I believe these 2 pieces of advice are factors in the design cycle.

Testing your design.. How would you know you had the ....
the best (most competitive) current F3B airfoil?

>>>Many current designs appear to use 'secret' thinking here is that even if they were available would they make a difference? Could you see the difference?

Probably a better question in helping you with your design is what difference do you want? Which bias in the design appeals to you? Iffy on duration and good at speed and visa versa.

Say you were interested in F3j you could use Mark Drela's published airfoils and build a Supra like model or you could obtain the "secret" Pike perfect airfoils and base you design on that model. In the end the airfoils fit with the thinking that went with the model. Plus would having the secret airfoil produce better results than going with the published airfoil? What impressed me in the details on designing the Pike Perfect is the depth of understanding about what was required in an airfoil to do a particular job in a particular position.

Cheers Jeff
Really enjoying the discussion for the insights into what make the modern F3b such a great alround flying machine.
Aug 24, 2008, 10:08 AM
Deniable plausibility
Shedofdread's Avatar
Thread OP

Through work I have access to negative moulding technology but the first one would be a foam wing version to test and unfortunately it will be a solo build but on the plus side that gives me control (power!!!).

What you say re Nic Wright strikes a chord - he had what appeared to be very pragmatic approach which clearly yeilded success. If you look at the Electra E1 (3 view on it appears to be a very 'reliable' design. Through work I heard a saying - 'to finish first, first you have to finish and finish first'. This applies to flying as to many other areas.

Aug 24, 2008, 06:04 PM
launch high, go fast
luvF3b's Avatar
Winglets can offer advantages at intermediate to high lift coefficients, providing they are designed correctly. At low lift coefficients they give more drag than a conventional tip.

Have a look at where an example is shown for full size sailplanes.

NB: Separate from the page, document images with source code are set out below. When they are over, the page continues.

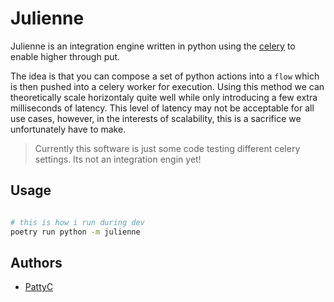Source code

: # Julienne

Julienne is an integration engine written in python using the [celery](https://github.com/celery/celery) to enable higher through put.

The idea is that you can compose a set of python actions into a `flow` which is then pushed into a celery worker for execution. Using this method we can theoretically scale horizontaly quite well while only introducing a few extra milliseconds of latency. This level of latency may not be acceptable for all use cases, however, in the interests of scalability, this is a sacrifice we unfortunately have to make.

> Currently this software is just some code testing different celery settings. Its not an integration engin yet!

## Usage

```bash

# this is how i run during dev
poetry run python -m julienne

```

## Authors

* [PattyC](https://github.com/schlerp)
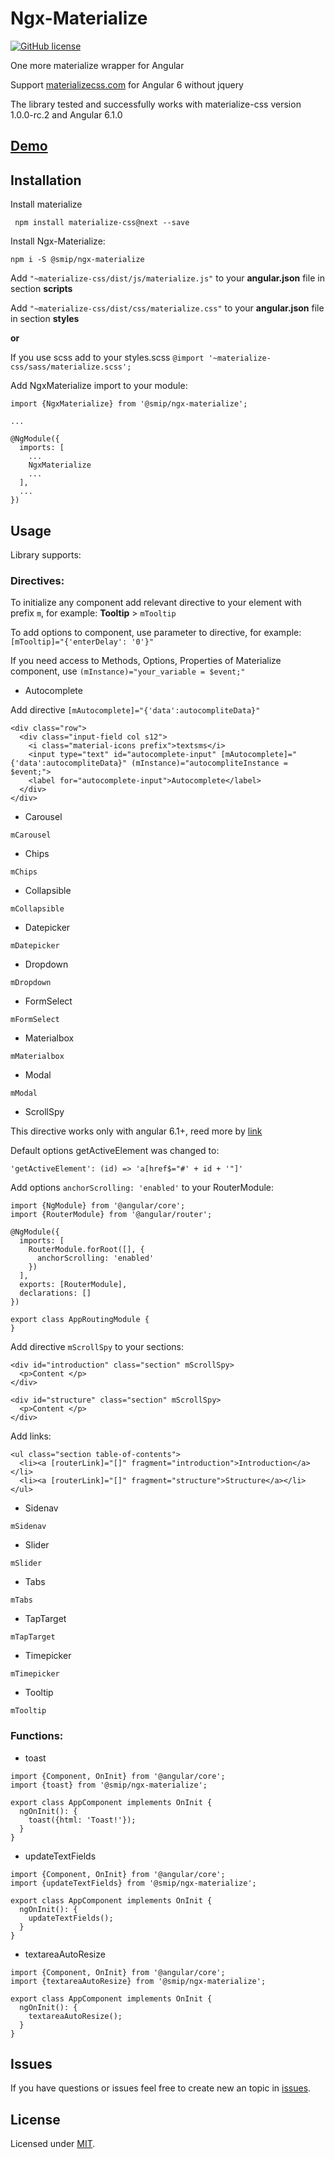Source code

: # Ngx-Materialize

[![GitHub license](https://img.shields.io/github/license/Smip/ngx-materialize.svg)](https://github.com/Smip/ngx-materialize/blob/master/LICENSE)

One more materialize wrapper for Angular

Support [materializecss.com](https://materializecss.com) for Angular 6 without jquery

The library tested and successfully works with  materialize-css version 1.0.0-rc.2 and Angular 6.1.0

## [Demo](https://smip.github.io/ngx-materialize/dist/ngx-materialize)

## Installation

Install materialize

` npm install materialize-css@next --save`

Install Ngx-Materialize:

`npm i -S @smip/ngx-materialize`

Add `"~materialize-css/dist/js/materialize.js"` to your **angular.json** file in section **scripts**

Add `"~materialize-css/dist/css/materialize.css"` to your **angular.json** file in section **styles** 

**or**

If you use scss add to your styles.scss `@import '~materialize-css/sass/materialize.scss';`


Add NgxMaterialize import to your module:

```
import {NgxMaterialize} from '@smip/ngx-materialize';

...

@NgModule({
  imports: [
    ...
    NgxMaterialize
    ...
  ],
  ...
})
```

## Usage

Library supports:

### Directives:

To initialize any component add relevant directive to your element with prefix `m`, for example: **Tooltip** > `mTooltip`

To add options to component, use parameter to directive, for example: `[mTooltip]="{'enterDelay': '0'}"`

If you need access to Methods, Options, Properties of Materialize component, use `(mInstance)="your_variable = $event;"`

- Autocomplete

Add directive `[mAutocomplete]="{'data':autocompliteData}"`
```
<div class="row">
  <div class="input-field col s12">
    <i class="material-icons prefix">textsms</i>
    <input type="text" id="autocomplete-input" [mAutocomplete]="{'data':autocompliteData}" (mInstance)="autocompliteInstance = $event;">
    <label for="autocomplete-input">Autocomplete</label>
  </div>
</div>
```
- Carousel

`mCarousel`

- Chips

`mChips`

- Collapsible

`mCollapsible`

- Datepicker

`mDatepicker`

- Dropdown

`mDropdown`

- FormSelect

`mFormSelect`

- Materialbox

`mMaterialbox`

- Modal

`mModal`

- ScrollSpy

This directive works only with angular 6.1+, reed more by [link](https://stackoverflow.com/a/52724769) 

Default options getActiveElement was changed to:
```
'getActiveElement': (id) => 'a[href$="#' + id + '"]'
```

Add options `anchorScrolling: 'enabled'` to your RouterModule:

```
import {NgModule} from '@angular/core';
import {RouterModule} from '@angular/router';

@NgModule({
  imports: [
    RouterModule.forRoot([], {
      anchorScrolling: 'enabled'
    })
  ],
  exports: [RouterModule],
  declarations: []
})

export class AppRoutingModule {
}
```

Add directive `mScrollSpy` to your sections:

```
<div id="introduction" class="section" mScrollSpy>
  <p>Content </p>
</div>

<div id="structure" class="section" mScrollSpy>
  <p>Content </p>
</div>
```

Add links:

```
<ul class="section table-of-contents">
  <li><a [routerLink]="[]" fragment="introduction">Introduction</a></li>
  <li><a [routerLink]="[]" fragment="structure">Structure</a></li>
</ul>
```

- Sidenav

`mSidenav`

- Slider

`mSlider`

- Tabs

`mTabs`

- TapTarget

`mTapTarget`

- Timepicker

`mTimepicker`

- Tooltip

`mTooltip`



### Functions:

- toast
```
import {Component, OnInit} from '@angular/core';
import {toast} from '@smip/ngx-materialize';

export class AppComponent implements OnInit {
  ngOnInit(): {
    toast({html: 'Toast!'});
  }
}
```
- updateTextFields
```
import {Component, OnInit} from '@angular/core';
import {updateTextFields} from '@smip/ngx-materialize';

export class AppComponent implements OnInit {
  ngOnInit(): {
    updateTextFields();
  }
}
```
- textareaAutoResize
```
import {Component, OnInit} from '@angular/core';
import {textareaAutoResize} from '@smip/ngx-materialize';

export class AppComponent implements OnInit {
  ngOnInit(): {
    textareaAutoResize();
  }
}
```


## Issues
If you have questions or issues feel free to create new an topic in [issues](https://github.com/Smip/ngx-materialize/issues).

## License

Licensed under [MIT](https://opensource.org/licenses/MIT).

Because flying fast in full size operates at lift coefficient around 0.2 - 0.3, a benefit is seen for the whole flight envelope. For F3b, flying fast is Cl around 0.0 - 0.05. Winglets in this regime increase the profile drag and don't help with induced drag, because there is very little at these low Cl's
Aug 24, 2008, 06:36 PM
Detail Freak
target's Avatar
Not to mention just being a real pain for transport and being subject to damages in landing transport.
I think they would have make a real gain in performance to make the rest worth while.
For a scale plane to look scale I could see using them.

What about the slightly curved up tips??
Personally, I don't like them for all the above reasons I've mentioned, but do they help reduce drag?
They don't seem to be in "style" as much as they used to be.

Aug 24, 2008, 07:07 PM
Deniable plausibility
Shedofdread's Avatar
Thread OP
If the last 10% of the wingspan is deflected upwards (but with a suitable radius to reduce separation due to boundary layer stress) to form a winglet would this provide an efective solution? the winglet should be designed such that the projected planform would still be the same.

I agree absolutely no help with speed but with surely the fact that they give increased effective aspect ratio would mean you could build a wing with lower aspect ratio and hence more area and spar depth?

I also agree that transport would be awkward and the potential for damage is great.

Keep the ideas coming,

Aug 24, 2008, 07:37 PM
working to the closest cm
jirvin_4505's Avatar
Wingtips – difference between theory and practice.

Mark Drela has posted his thoughts on wingtips somewhere on rcgroups – he designs without them. IIRC not needed or usefull. More important is ailerons through to the very tip.

The Calypso Cobra held the F3b speed record until recently – no curvy wing tips ailerons to the very tip

The Avionic F5b models - world championship standard – no curvy wing tips ailerons to the very tip.

Always interesting the choice between theory, practice and results.

Cheers jeff
Rather not have the curvy ones myself – catch on the wing bags when packing.